Detergents, also known as surfactants, are used extensively in the cosmetics, oil, food, agriculture, healthcare and pharmaceutical industries. Their sales are projected to reach $42 billion by 2020.

Rhodotorula yeast produces the newly LLNL developed biosurfactant. Rhodotorula is known as “red yeast” because of the carotenoid pigments they also synthesize; these are the same compounds that give carrots an orange-red color (beta-carotene), as well as the color of flamingo feathers (the flamingo diet is rich in carotenoids).

The majority of surfactants are petrochemicals, i.e. are synthesized from petroleum compounds. They often have a negative impact on the environment and increase the nation’s dependence on foreign and domestic oil.

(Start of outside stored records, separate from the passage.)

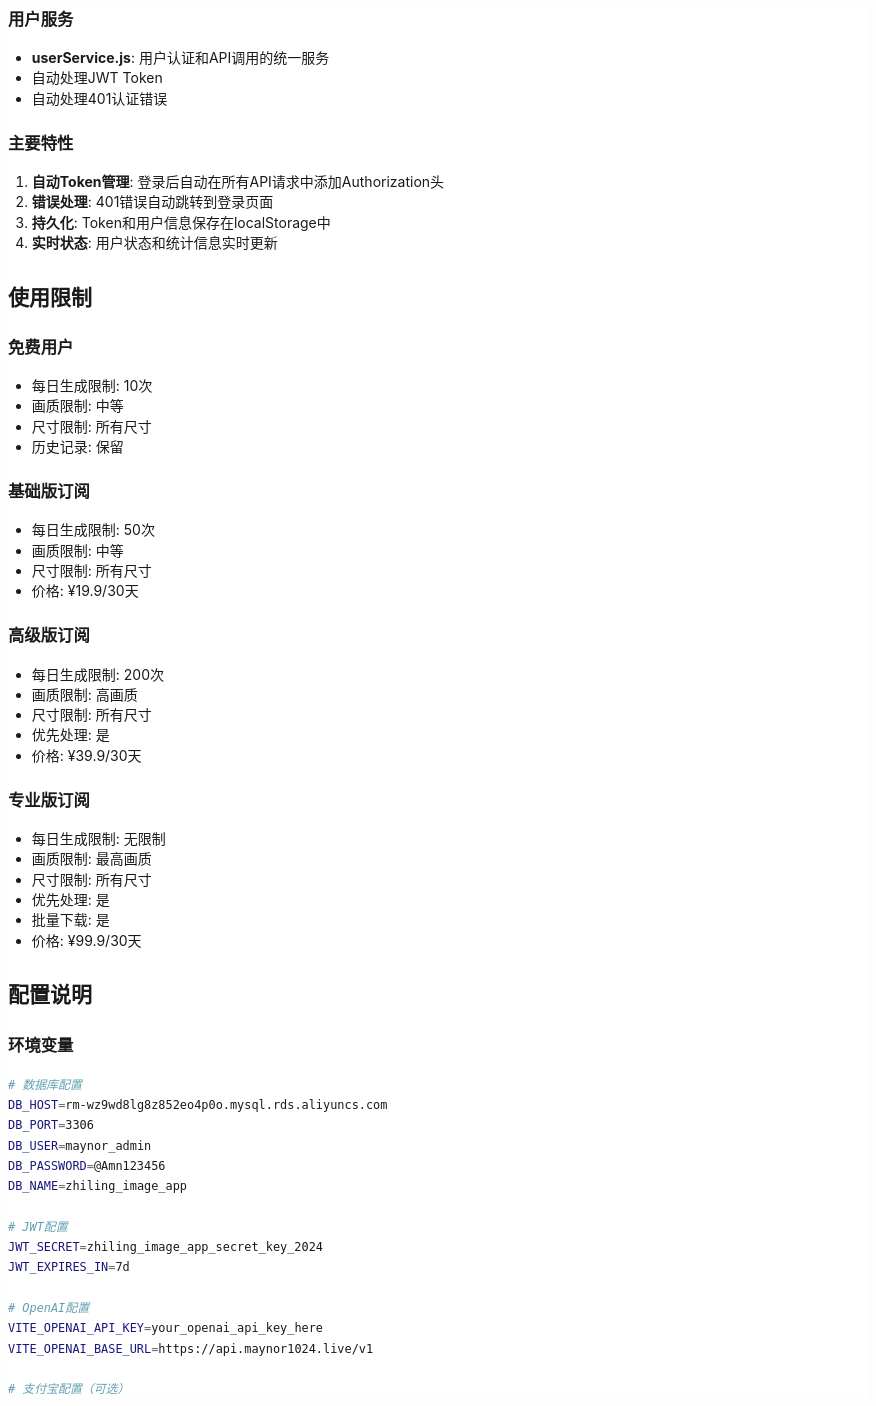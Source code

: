 ### 用户服务
- **userService.js**: 用户认证和API调用的统一服务
- 自动处理JWT Token
- 自动处理401认证错误

### 主要特性
1. **自动Token管理**: 登录后自动在所有API请求中添加Authorization头
2. **错误处理**: 401错误自动跳转到登录页面
3. **持久化**: Token和用户信息保存在localStorage中
4. **实时状态**: 用户状态和统计信息实时更新

## 使用限制

### 免费用户
- 每日生成限制: 10次
- 画质限制: 中等
- 尺寸限制: 所有尺寸
- 历史记录: 保留

### 基础版订阅
- 每日生成限制: 50次
- 画质限制: 中等
- 尺寸限制: 所有尺寸
- 价格: ¥19.9/30天

### 高级版订阅
- 每日生成限制: 200次
- 画质限制: 高画质
- 尺寸限制: 所有尺寸
- 优先处理: 是
- 价格: ¥39.9/30天

### 专业版订阅
- 每日生成限制: 无限制
- 画质限制: 最高画质
- 尺寸限制: 所有尺寸
- 优先处理: 是
- 批量下载: 是
- 价格: ¥99.9/30天

## 配置说明

### 环境变量
```bash
# 数据库配置
DB_HOST=rm-wz9wd8lg8z852eo4p0o.mysql.rds.aliyuncs.com
DB_PORT=3306
DB_USER=maynor_admin
DB_PASSWORD=@Amn123456
DB_NAME=zhiling_image_app

# JWT配置
JWT_SECRET=zhiling_image_app_secret_key_2024
JWT_EXPIRES_IN=7d

# OpenAI配置
VITE_OPENAI_API_KEY=your_openai_api_key_here
VITE_OPENAI_BASE_URL=https://api.maynor1024.live/v1

# 支付宝配置（可选）
```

Therefore, the demand for biosurfactants (surfactants produced from a microorganism) is on the rise, especially since they only serve niche markets in Japan, Europe and the U.S.

But Lawrence Livermore National Laboratory (LLNL) scientists are studying a new “tunable” biosurfactant that is environmentally-friendly and can have broad industrial utility. It is produced by the red yeast Rhodotorula and is composed of a linear carbohydrate connected to a fatty acid.

“The primary challenge is that microorganisms produce biosurfactants as a complex mixture of closely-related surfactants, not a pure, single type of compound” said Matt Lyman, LLNL biologist and lead author of the paper appearing in PLOS ONE. “If we can harness the surfactant diversity that mother nature is showing us, but provide it in a pure form that is ‘tunable’ for the industry need, then it becomes a powerful technology, and beyond what currently exists for commercial biosurfactants.”

The tunability aspect of surfactants is known in the industry as “hydrophilic-lipophilic balance” (HLB). The HLB is a scale from 0-20, and determines whether a surfactant is more “water-loving” or more “oil-loving”; this HLB score largely determines what surfactants are used in shampoos, toothpaste, oil extraction, laundry detergents, pesticides, paints and other applications.

“Existing biosurfactant mixtures only cover a small range of the HLB scale, thereby limiting their utility in the detergent market,” said Bonnee Rubinfeld, a LLNL biologist and co-author on the study.

The aim of the LLNL team is to use Rhodotorula as a “microbial factory” to produce a base surfactant compound at minimal cost. The team will then perform routine chemical modifications to enable it to slide up and down the HLB scale for a wide range of industrial needs. Such a system would provide a “made-to-order” biosurfactant, with a specific hydrophilic-lipophilic balance most useful to the customer and their application.